The sheer curtains fluttered in the soft breeze as I undressed her. She kept her eyes closed, but smiled when she was completely naked. I undressed, and slid next to her on top of the Egyptian sheets. We kissed again and again, until the fire in us demanded more.

It was if we had choreographed each other's moves. I rolled on top of her as she opened her smooth legs. My stiff cock lay on top of her warm pussy. I felt her nipples stiffen against my bare chest, and her legs wrap snugly around my ass. Her delicate fingers dug into the flesh of my shoulders.We kissed slowly at first, my stiff cock throbbing against her soft mound. After a few minutes, my cock dropped right to her wet opening as she raised her hips. The entry was perfect.

Our hips rolled in unison, our kisses deepened. I was deep inside my first love as her pussy clamped tight around my cock. We picked up the pace, our pelvic bones slapped together, and her pussy made squishing sounds with each deep thrust. I felt her spasms, her breathing became ragged, then her legs stiffened, her pussy twitched and she came hard with me. It was the best climax I'd achieved with any woman... ever.

My elbows pushed deep in the mattress as I held her face between my hands. I stayed inside her as we laid together. Our warm mix flushed over us. I brushed her hair behind her ears, and kissed her softly while caressing her face. We stayed connected for a long time, neither of us willing to disconnect. Eventually, my cock softened and she smiled as it slipped from her.

I swung my legs off the bed, grabbed my cigarettes, and lit up. It was my usual routine and since most women in my world smoked, I thought nothing of it. But, then Ginger wasn't most women, and I suddenly feared I had spoiled the moment, maybe even future moments.

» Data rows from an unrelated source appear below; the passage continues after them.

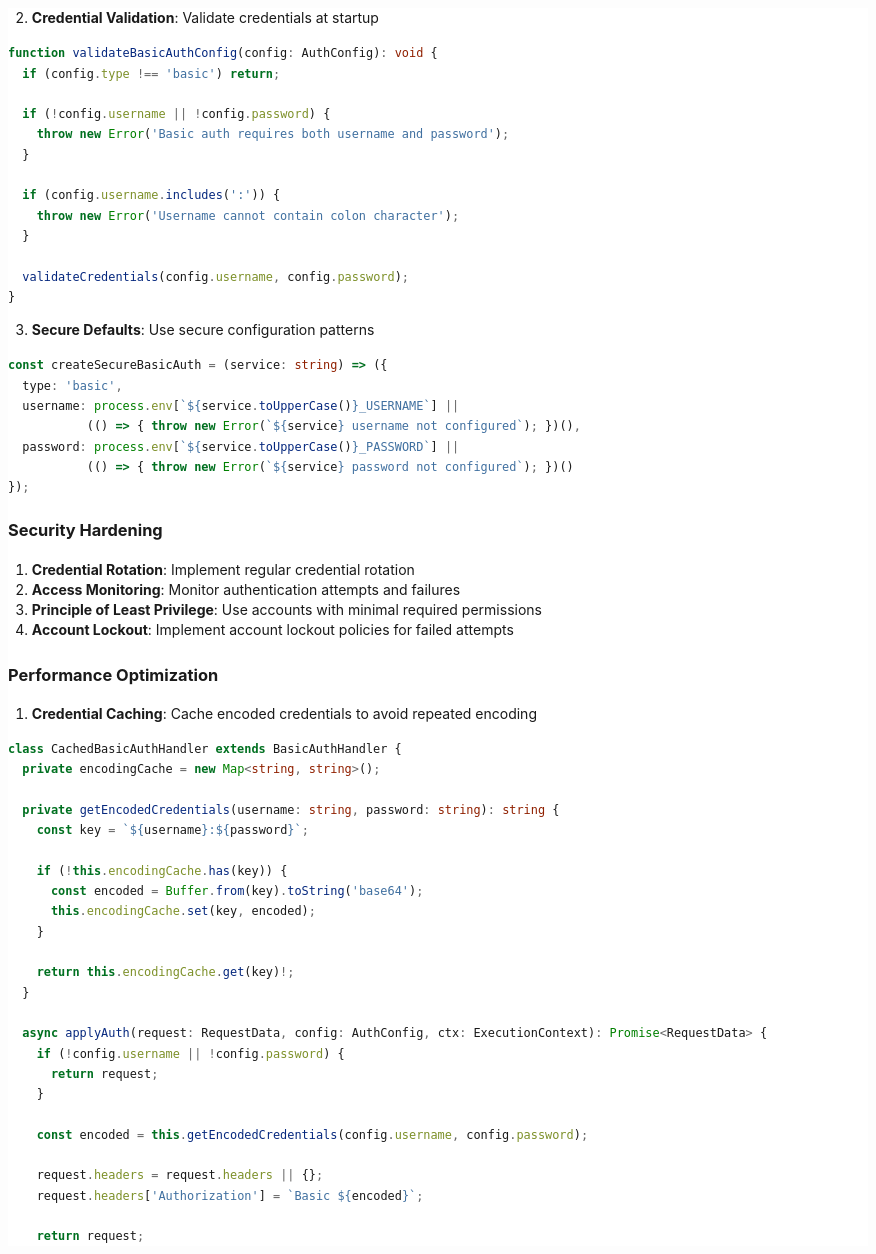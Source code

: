 2. **Credential Validation**: Validate credentials at startup
```typescript
function validateBasicAuthConfig(config: AuthConfig): void {
  if (config.type !== 'basic') return;
  
  if (!config.username || !config.password) {
    throw new Error('Basic auth requires both username and password');
  }
  
  if (config.username.includes(':')) {
    throw new Error('Username cannot contain colon character');
  }
  
  validateCredentials(config.username, config.password);
}
```

3. **Secure Defaults**: Use secure configuration patterns
```typescript
const createSecureBasicAuth = (service: string) => ({
  type: 'basic',
  username: process.env[`${service.toUpperCase()}_USERNAME`] || 
           (() => { throw new Error(`${service} username not configured`); })(),
  password: process.env[`${service.toUpperCase()}_PASSWORD`] || 
           (() => { throw new Error(`${service} password not configured`); })()
});
```

### Security Hardening

1. **Credential Rotation**: Implement regular credential rotation
2. **Access Monitoring**: Monitor authentication attempts and failures
3. **Principle of Least Privilege**: Use accounts with minimal required permissions
4. **Account Lockout**: Implement account lockout policies for failed attempts

### Performance Optimization

1. **Credential Caching**: Cache encoded credentials to avoid repeated encoding
```typescript
class CachedBasicAuthHandler extends BasicAuthHandler {
  private encodingCache = new Map<string, string>();
  
  private getEncodedCredentials(username: string, password: string): string {
    const key = `${username}:${password}`;
    
    if (!this.encodingCache.has(key)) {
      const encoded = Buffer.from(key).toString('base64');
      this.encodingCache.set(key, encoded);
    }
    
    return this.encodingCache.get(key)!;
  }
  
  async applyAuth(request: RequestData, config: AuthConfig, ctx: ExecutionContext): Promise<RequestData> {
    if (!config.username || !config.password) {
      return request;
    }
    
    const encoded = this.getEncodedCredentials(config.username, config.password);
    
    request.headers = request.headers || {};
    request.headers['Authorization'] = `Basic ${encoded}`;
    
    return request;
```
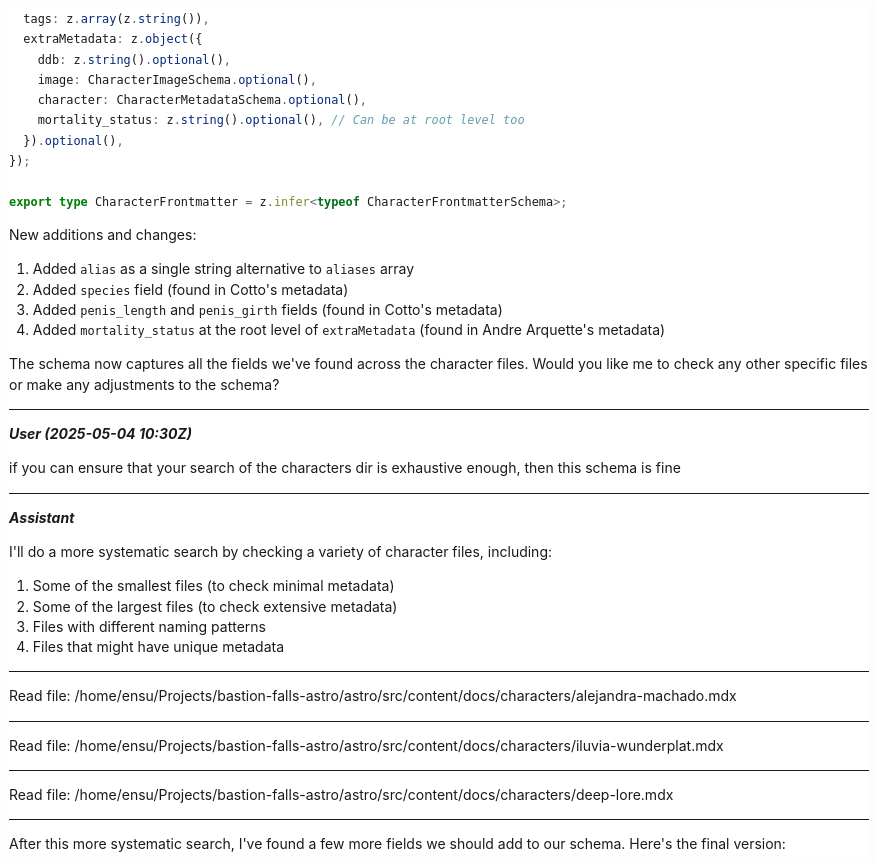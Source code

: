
 ```typescript
  tags: z.array(z.string()),
  extraMetadata: z.object({
    ddb: z.string().optional(),
    image: CharacterImageSchema.optional(),
    character: CharacterMetadataSchema.optional(),
    mortality_status: z.string().optional(), // Can be at root level too
  }).optional(),
});

export type CharacterFrontmatter = z.infer<typeof CharacterFrontmatterSchema>;
```

New additions and changes:
1. Added `alias` as a single string alternative to `aliases` array
2. Added `species` field (found in Cotto's metadata)
3. Added `penis_length` and `penis_girth` fields (found in Cotto's metadata)
4. Added `mortality_status` at the root level of `extraMetadata` (found in Andre Arquette's metadata)

The schema now captures all the fields we've found across the character files. Would you like me to check any other specific files or make any adjustments to the schema?

---

_**User (2025-05-04 10:30Z)**_

if you can ensure that your search of the characters dir is exhaustive enough, then this schema is fine

---

_**Assistant**_

I'll do a more systematic search by checking a variety of character files, including:
1. Some of the smallest files (to check minimal metadata)
2. Some of the largest files (to check extensive metadata)
3. Files with different naming patterns
4. Files that might have unique metadata


---

Read file: /home/ensu/Projects/bastion-falls-astro/astro/src/content/docs/characters/alejandra-machado.mdx

---

Read file: /home/ensu/Projects/bastion-falls-astro/astro/src/content/docs/characters/iluvia-wunderplat.mdx

---

Read file: /home/ensu/Projects/bastion-falls-astro/astro/src/content/docs/characters/deep-lore.mdx

---

After this more systematic search, I've found a few more fields we should add to our schema. Here's the final version:
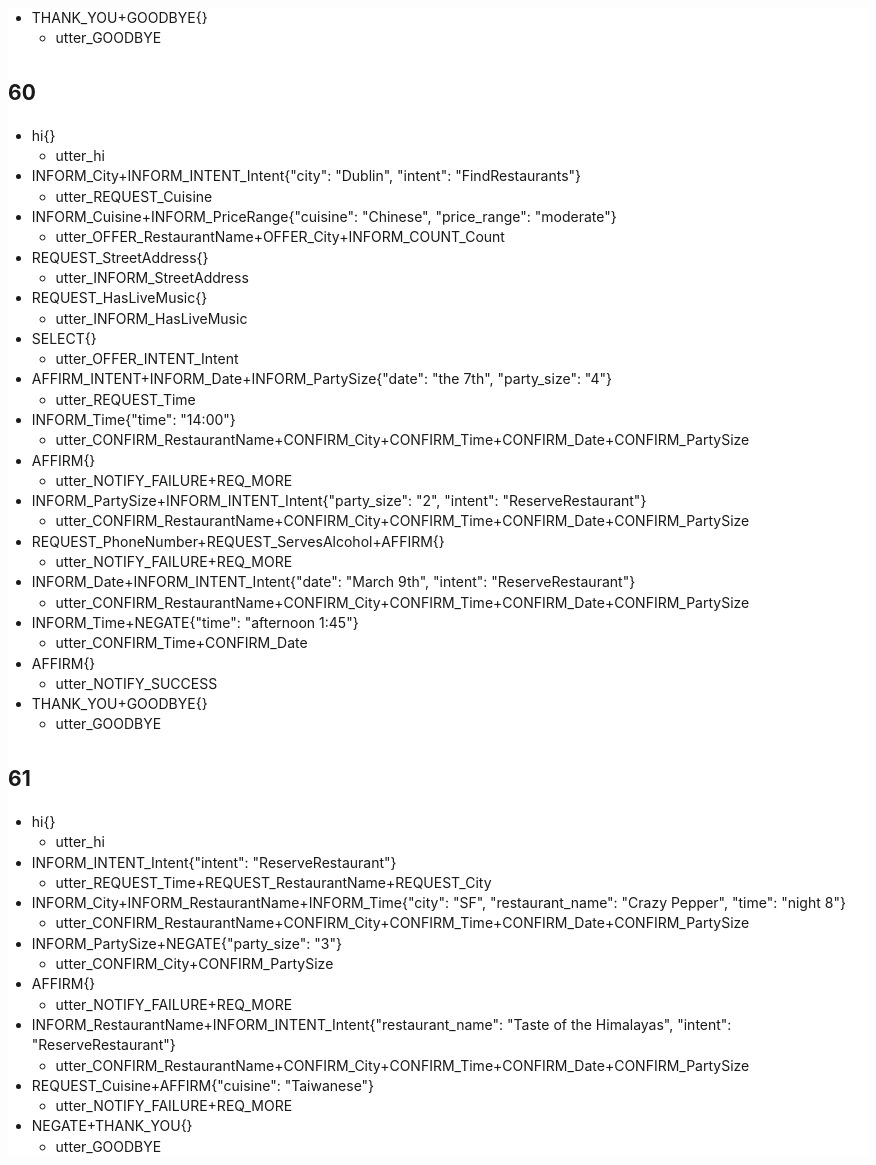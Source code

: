 * THANK_YOU+GOODBYE{}
  - utter_GOODBYE

## 60
* hi{}
  - utter_hi
* INFORM_City+INFORM_INTENT_Intent{"city": "Dublin", "intent": "FindRestaurants"}
  - utter_REQUEST_Cuisine
* INFORM_Cuisine+INFORM_PriceRange{"cuisine": "Chinese", "price_range": "moderate"}
  - utter_OFFER_RestaurantName+OFFER_City+INFORM_COUNT_Count
* REQUEST_StreetAddress{}
  - utter_INFORM_StreetAddress
* REQUEST_HasLiveMusic{}
  - utter_INFORM_HasLiveMusic
* SELECT{}
  - utter_OFFER_INTENT_Intent
* AFFIRM_INTENT+INFORM_Date+INFORM_PartySize{"date": "the 7th", "party_size": "4"}
  - utter_REQUEST_Time
* INFORM_Time{"time": "14:00"}
  - utter_CONFIRM_RestaurantName+CONFIRM_City+CONFIRM_Time+CONFIRM_Date+CONFIRM_PartySize
* AFFIRM{}
  - utter_NOTIFY_FAILURE+REQ_MORE
* INFORM_PartySize+INFORM_INTENT_Intent{"party_size": "2", "intent": "ReserveRestaurant"}
  - utter_CONFIRM_RestaurantName+CONFIRM_City+CONFIRM_Time+CONFIRM_Date+CONFIRM_PartySize
* REQUEST_PhoneNumber+REQUEST_ServesAlcohol+AFFIRM{}
  - utter_NOTIFY_FAILURE+REQ_MORE
* INFORM_Date+INFORM_INTENT_Intent{"date": "March 9th", "intent": "ReserveRestaurant"}
  - utter_CONFIRM_RestaurantName+CONFIRM_City+CONFIRM_Time+CONFIRM_Date+CONFIRM_PartySize
* INFORM_Time+NEGATE{"time": "afternoon 1:45"}
  - utter_CONFIRM_Time+CONFIRM_Date
* AFFIRM{}
  - utter_NOTIFY_SUCCESS
* THANK_YOU+GOODBYE{}
  - utter_GOODBYE

## 61
* hi{}
  - utter_hi
* INFORM_INTENT_Intent{"intent": "ReserveRestaurant"}
  - utter_REQUEST_Time+REQUEST_RestaurantName+REQUEST_City
* INFORM_City+INFORM_RestaurantName+INFORM_Time{"city": "SF", "restaurant_name": "Crazy Pepper", "time": "night 8"}
  - utter_CONFIRM_RestaurantName+CONFIRM_City+CONFIRM_Time+CONFIRM_Date+CONFIRM_PartySize
* INFORM_PartySize+NEGATE{"party_size": "3"}
  - utter_CONFIRM_City+CONFIRM_PartySize
* AFFIRM{}
  - utter_NOTIFY_FAILURE+REQ_MORE
* INFORM_RestaurantName+INFORM_INTENT_Intent{"restaurant_name": "Taste of the Himalayas", "intent": "ReserveRestaurant"}
  - utter_CONFIRM_RestaurantName+CONFIRM_City+CONFIRM_Time+CONFIRM_Date+CONFIRM_PartySize
* REQUEST_Cuisine+AFFIRM{"cuisine": "Taiwanese"}
  - utter_NOTIFY_FAILURE+REQ_MORE
* NEGATE+THANK_YOU{}
  - utter_GOODBYE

Imagine my surprise when she sat next to me and took the cigarette from my lips and dragged on it heavily. She grinned as smoke poured from her red lips and signed, 'I was worried that you didn't smoke. Wait here. I have something I want to show you.'

She grabbed the sheet and wrapped herself then hopped from the bed and hurried to her things. She rifled through them until she found what she was searching for. I watched her wrapped body coming towards me with something in her hand. It looked vaguely familiar.

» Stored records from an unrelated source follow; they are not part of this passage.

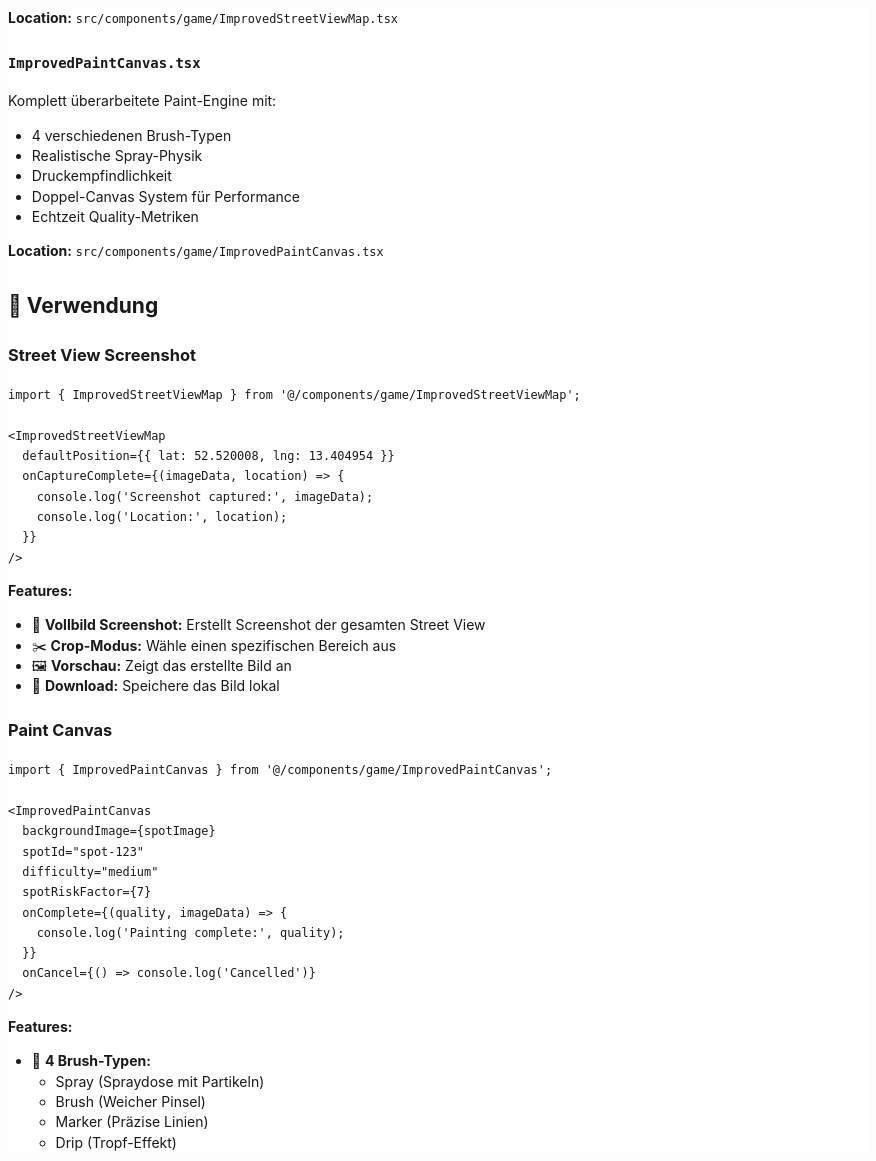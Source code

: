 **Location:** `src/components/game/ImprovedStreetViewMap.tsx`

### `ImprovedPaintCanvas.tsx`
Komplett überarbeitete Paint-Engine mit:
- 4 verschiedenen Brush-Typen
- Realistische Spray-Physik
- Druckempfindlichkeit
- Doppel-Canvas System für Performance
- Echtzeit Quality-Metriken

**Location:** `src/components/game/ImprovedPaintCanvas.tsx`

## 🚀 Verwendung

### Street View Screenshot

```tsx
import { ImprovedStreetViewMap } from '@/components/game/ImprovedStreetViewMap';

<ImprovedStreetViewMap
  defaultPosition={{ lat: 52.520008, lng: 13.404954 }}
  onCaptureComplete={(imageData, location) => {
    console.log('Screenshot captured:', imageData);
    console.log('Location:', location);
  }}
/>
```

**Features:**
- 📸 **Vollbild Screenshot:** Erstellt Screenshot der gesamten Street View
- ✂️ **Crop-Modus:** Wähle einen spezifischen Bereich aus
- 🖼️ **Vorschau:** Zeigt das erstellte Bild an
- 💾 **Download:** Speichere das Bild lokal

### Paint Canvas

```tsx
import { ImprovedPaintCanvas } from '@/components/game/ImprovedPaintCanvas';

<ImprovedPaintCanvas
  backgroundImage={spotImage}
  spotId="spot-123"
  difficulty="medium"
  spotRiskFactor={7}
  onComplete={(quality, imageData) => {
    console.log('Painting complete:', quality);
  }}
  onCancel={() => console.log('Cancelled')}
/>
```

**Features:**
- 🎨 **4 Brush-Typen:**
  - Spray (Spraydose mit Partikeln)
  - Brush (Weicher Pinsel)
  - Marker (Präzise Linien)
  - Drip (Tropf-Effekt)
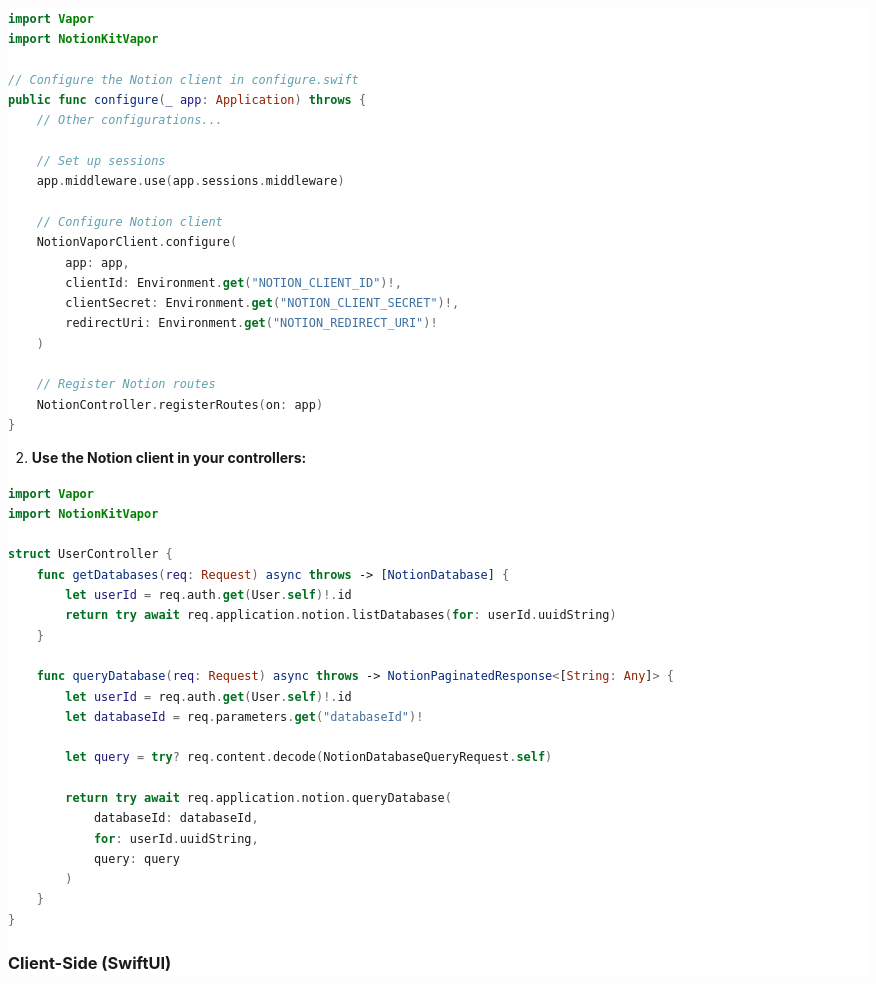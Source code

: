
 ```swift
import Vapor
import NotionKitVapor

// Configure the Notion client in configure.swift
public func configure(_ app: Application) throws {
    // Other configurations...
    
    // Set up sessions
    app.middleware.use(app.sessions.middleware)
    
    // Configure Notion client
    NotionVaporClient.configure(
        app: app,
        clientId: Environment.get("NOTION_CLIENT_ID")!,
        clientSecret: Environment.get("NOTION_CLIENT_SECRET")!,
        redirectUri: Environment.get("NOTION_REDIRECT_URI")!
    )
    
    // Register Notion routes
    NotionController.registerRoutes(on: app)
}
```

2. **Use the Notion client in your controllers:**

```swift
import Vapor
import NotionKitVapor

struct UserController {
    func getDatabases(req: Request) async throws -> [NotionDatabase] {
        let userId = req.auth.get(User.self)!.id
        return try await req.application.notion.listDatabases(for: userId.uuidString)
    }
    
    func queryDatabase(req: Request) async throws -> NotionPaginatedResponse<[String: Any]> {
        let userId = req.auth.get(User.self)!.id
        let databaseId = req.parameters.get("databaseId")!
        
        let query = try? req.content.decode(NotionDatabaseQueryRequest.self)
        
        return try await req.application.notion.queryDatabase(
            databaseId: databaseId,
            for: userId.uuidString,
            query: query
        )
    }
}
```

### Client-Side (SwiftUI)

I scooted over and she sat next to me. Then she unfolded an old piece of paper. It was wrinkled, worn, ragged and about to come apart at the folds. Clearly, it was something she'd carried for years and looked at frequently. It was her half of the placemat from that I-Hop, and the crayon message had all but disappeared. It didn't matter. I knew exactly what it said, after all, I wrote it.

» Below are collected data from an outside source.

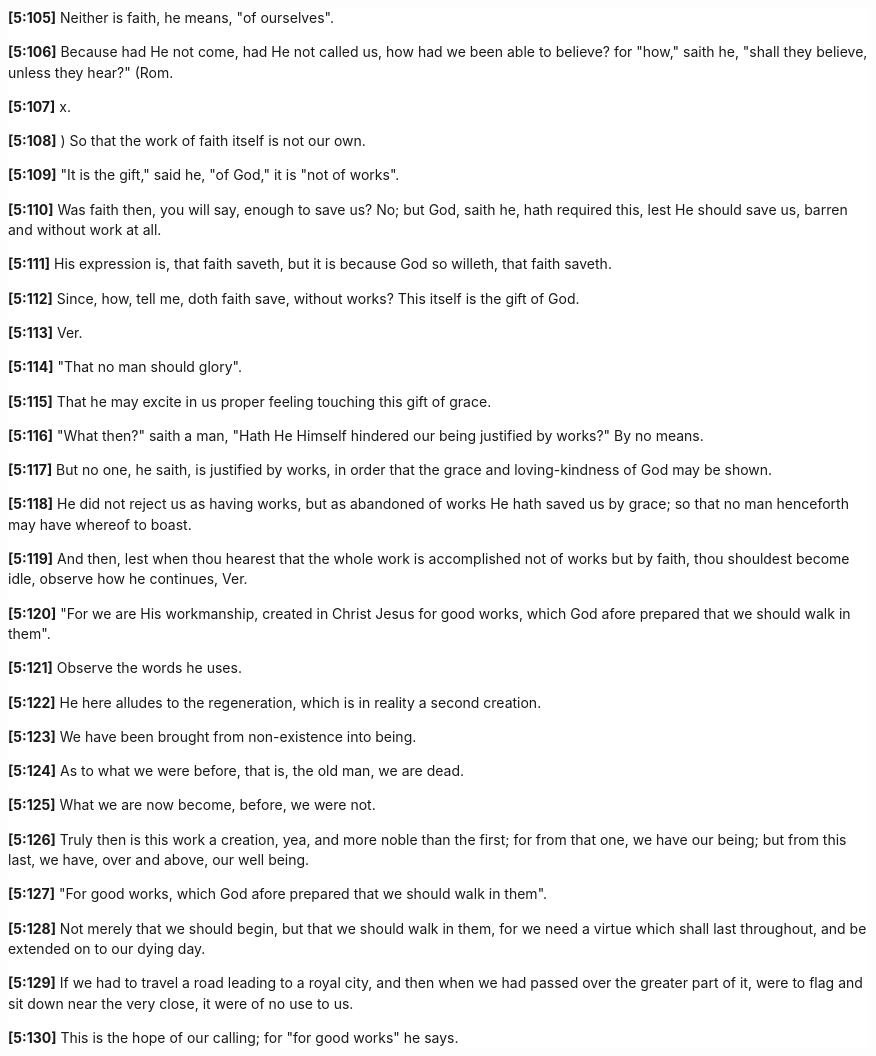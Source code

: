 **[5:105]** Neither is faith, he means, "of ourselves".

**[5:106]** Because had He not come, had He not called us, how had we been able to believe? for "how," saith he, "shall they believe, unless they hear?" (Rom.

**[5:107]** x.

**[5:108]** ) So that the work of faith itself is not our own.

**[5:109]** "It is the gift," said he, "of God," it is "not of works".

**[5:110]** Was faith then, you will say, enough to save us? No; but God, saith he, hath required this, lest He should save us, barren and without work at all.

**[5:111]** His expression is, that faith saveth, but it is because God so willeth, that faith saveth.

**[5:112]** Since, how, tell me, doth faith save, without works? This itself is the gift of God.

**[5:113]** Ver.

**[5:114]** "That no man should glory".

**[5:115]** That he may excite in us proper feeling touching this gift of grace.

**[5:116]** "What then?" saith a man, "Hath He Himself hindered our being justified by works?" By no means.

**[5:117]** But no one, he saith, is justified by works, in order that the grace and loving-kindness of God may be shown.

**[5:118]** He did not reject us as having works, but as abandoned of works He hath saved us by grace; so that no man henceforth may have whereof to boast.

**[5:119]** And then, lest when thou hearest that the whole work is accomplished not of works but by faith, thou shouldest become idle, observe how he continues,  Ver.

**[5:120]** "For we are His workmanship, created in Christ Jesus for good works, which God afore prepared that we should walk in them".

**[5:121]** Observe the words he uses.

**[5:122]** He here alludes to the regeneration, which is in reality a second creation.

**[5:123]** We have been brought from non-existence into being.

**[5:124]** As to what we were before, that is, the old man, we are dead.

**[5:125]** What we are now become, before, we were not.

**[5:126]** Truly then is this work a creation, yea, and more noble than the first; for from that one, we have our being; but from this last, we have, over and above, our well being.

**[5:127]** "For good works, which God afore prepared that we should walk in them".

**[5:128]** Not merely that we should begin, but that we should walk in them, for we need a virtue which shall last throughout, and be extended on to our dying day.

**[5:129]** If we had to travel a road leading to a royal city, and then when we had passed over the greater part of it, were to flag and sit down near the very close, it were of no use to us.

**[5:130]** This is the hope of our calling; for "for good works" he says.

'I will love you for a thousand years'.

I grinned as my eyes welled up, and said, "Hang on. I got something to show you, too."

I leaned over and picked up my slacks, and opened my wallet. Inside was my half of the placemat. It too, was worn and ragged, and about to come apart. I handed it to her and she unfolded it gently. She smiled through her tears as she signed the words she'd written to me so many years ago.

A bell is not a bell until you ring it
A song is not a song until you sing it
Love wasn't put in your heart to stay
Love isn't love until you give it away

Ginger and I stayed together until God called her home. I suppose He needed her more than I did. I know she's right where she belongs. She was an angel, and for a brief moment, she was mine.

I still visit the lake house, and many nights, as I lay on my belly in the grass, I hear piano music echoing across the lake. I figure it's Ginger letting me know she's okay. I always look up, smile and whisper, 'I will love you for a thousand years'.